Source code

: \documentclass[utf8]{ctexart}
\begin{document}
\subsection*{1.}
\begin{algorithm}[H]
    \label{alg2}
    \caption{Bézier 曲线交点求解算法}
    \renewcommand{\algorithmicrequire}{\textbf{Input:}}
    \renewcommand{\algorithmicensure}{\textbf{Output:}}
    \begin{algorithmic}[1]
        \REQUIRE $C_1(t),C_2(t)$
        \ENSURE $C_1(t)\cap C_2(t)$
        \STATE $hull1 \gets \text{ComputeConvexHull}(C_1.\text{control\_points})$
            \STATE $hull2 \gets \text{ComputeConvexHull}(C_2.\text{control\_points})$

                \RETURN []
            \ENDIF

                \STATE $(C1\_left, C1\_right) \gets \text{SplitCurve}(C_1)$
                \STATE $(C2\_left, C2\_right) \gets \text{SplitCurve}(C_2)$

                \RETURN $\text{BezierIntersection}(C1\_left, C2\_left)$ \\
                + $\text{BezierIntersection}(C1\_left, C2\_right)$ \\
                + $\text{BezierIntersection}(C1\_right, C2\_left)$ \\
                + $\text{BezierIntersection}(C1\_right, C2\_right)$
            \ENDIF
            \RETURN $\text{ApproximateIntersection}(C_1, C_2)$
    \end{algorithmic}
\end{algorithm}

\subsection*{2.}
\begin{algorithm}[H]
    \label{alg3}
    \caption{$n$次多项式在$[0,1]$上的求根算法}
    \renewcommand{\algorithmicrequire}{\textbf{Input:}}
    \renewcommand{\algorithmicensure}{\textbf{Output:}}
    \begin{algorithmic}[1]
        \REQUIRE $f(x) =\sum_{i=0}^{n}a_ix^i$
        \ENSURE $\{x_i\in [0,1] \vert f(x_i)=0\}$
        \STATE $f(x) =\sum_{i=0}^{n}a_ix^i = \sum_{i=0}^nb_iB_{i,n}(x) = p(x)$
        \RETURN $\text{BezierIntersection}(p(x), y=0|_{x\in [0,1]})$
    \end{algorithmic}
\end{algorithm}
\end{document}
--
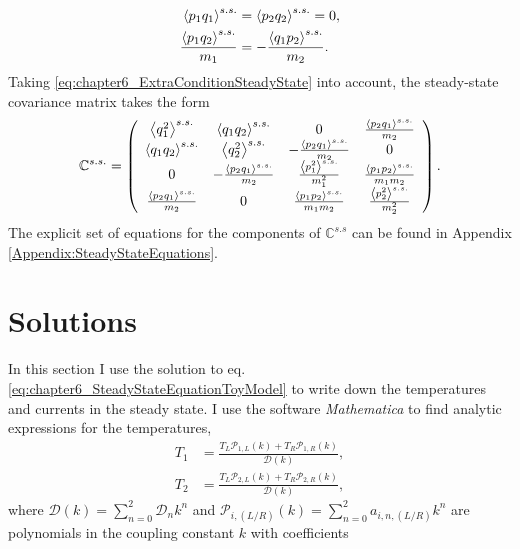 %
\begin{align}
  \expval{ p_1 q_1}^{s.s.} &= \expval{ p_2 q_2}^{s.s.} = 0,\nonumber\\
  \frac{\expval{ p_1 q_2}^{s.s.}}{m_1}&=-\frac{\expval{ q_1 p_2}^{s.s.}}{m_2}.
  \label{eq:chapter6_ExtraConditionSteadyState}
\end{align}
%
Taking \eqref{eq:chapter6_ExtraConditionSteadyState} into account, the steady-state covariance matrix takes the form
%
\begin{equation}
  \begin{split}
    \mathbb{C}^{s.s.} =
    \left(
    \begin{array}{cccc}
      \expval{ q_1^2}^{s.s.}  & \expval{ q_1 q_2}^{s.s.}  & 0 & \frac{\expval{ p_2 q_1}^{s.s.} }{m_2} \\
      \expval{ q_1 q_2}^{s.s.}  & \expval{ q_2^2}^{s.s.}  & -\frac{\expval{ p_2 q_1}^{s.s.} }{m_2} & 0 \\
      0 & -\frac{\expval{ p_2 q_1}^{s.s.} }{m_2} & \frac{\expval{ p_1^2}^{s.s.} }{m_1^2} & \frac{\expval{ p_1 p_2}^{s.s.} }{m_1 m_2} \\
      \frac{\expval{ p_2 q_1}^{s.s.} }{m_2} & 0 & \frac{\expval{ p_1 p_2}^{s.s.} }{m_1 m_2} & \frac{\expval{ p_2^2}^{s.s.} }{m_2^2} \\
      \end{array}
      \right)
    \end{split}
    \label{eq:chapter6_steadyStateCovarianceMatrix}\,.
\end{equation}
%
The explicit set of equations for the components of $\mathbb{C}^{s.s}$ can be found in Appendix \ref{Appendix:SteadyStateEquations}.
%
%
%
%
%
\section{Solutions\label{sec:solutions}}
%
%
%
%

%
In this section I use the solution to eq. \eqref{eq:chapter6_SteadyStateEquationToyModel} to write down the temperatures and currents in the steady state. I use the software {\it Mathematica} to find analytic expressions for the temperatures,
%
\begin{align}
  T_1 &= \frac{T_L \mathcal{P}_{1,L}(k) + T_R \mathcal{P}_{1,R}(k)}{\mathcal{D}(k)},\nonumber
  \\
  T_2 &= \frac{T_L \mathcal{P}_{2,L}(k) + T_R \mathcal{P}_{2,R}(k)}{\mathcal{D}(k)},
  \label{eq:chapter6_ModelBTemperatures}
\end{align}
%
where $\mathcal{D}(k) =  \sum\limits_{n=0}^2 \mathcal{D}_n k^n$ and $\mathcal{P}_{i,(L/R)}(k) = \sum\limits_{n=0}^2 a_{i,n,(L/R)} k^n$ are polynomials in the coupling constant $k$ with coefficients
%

* TO DO
Across the records above, return every line that contains the word "label".

* TASK RESULT
    \label{alg2}
    \label{alg3}
  \label{eq:chapter6_ExtraConditionSteadyState}
    \label{eq:chapter6_steadyStateCovarianceMatrix}\,.
\section{Solutions\label{sec:solutions}}
  \label{eq:chapter6_ModelBTemperatures}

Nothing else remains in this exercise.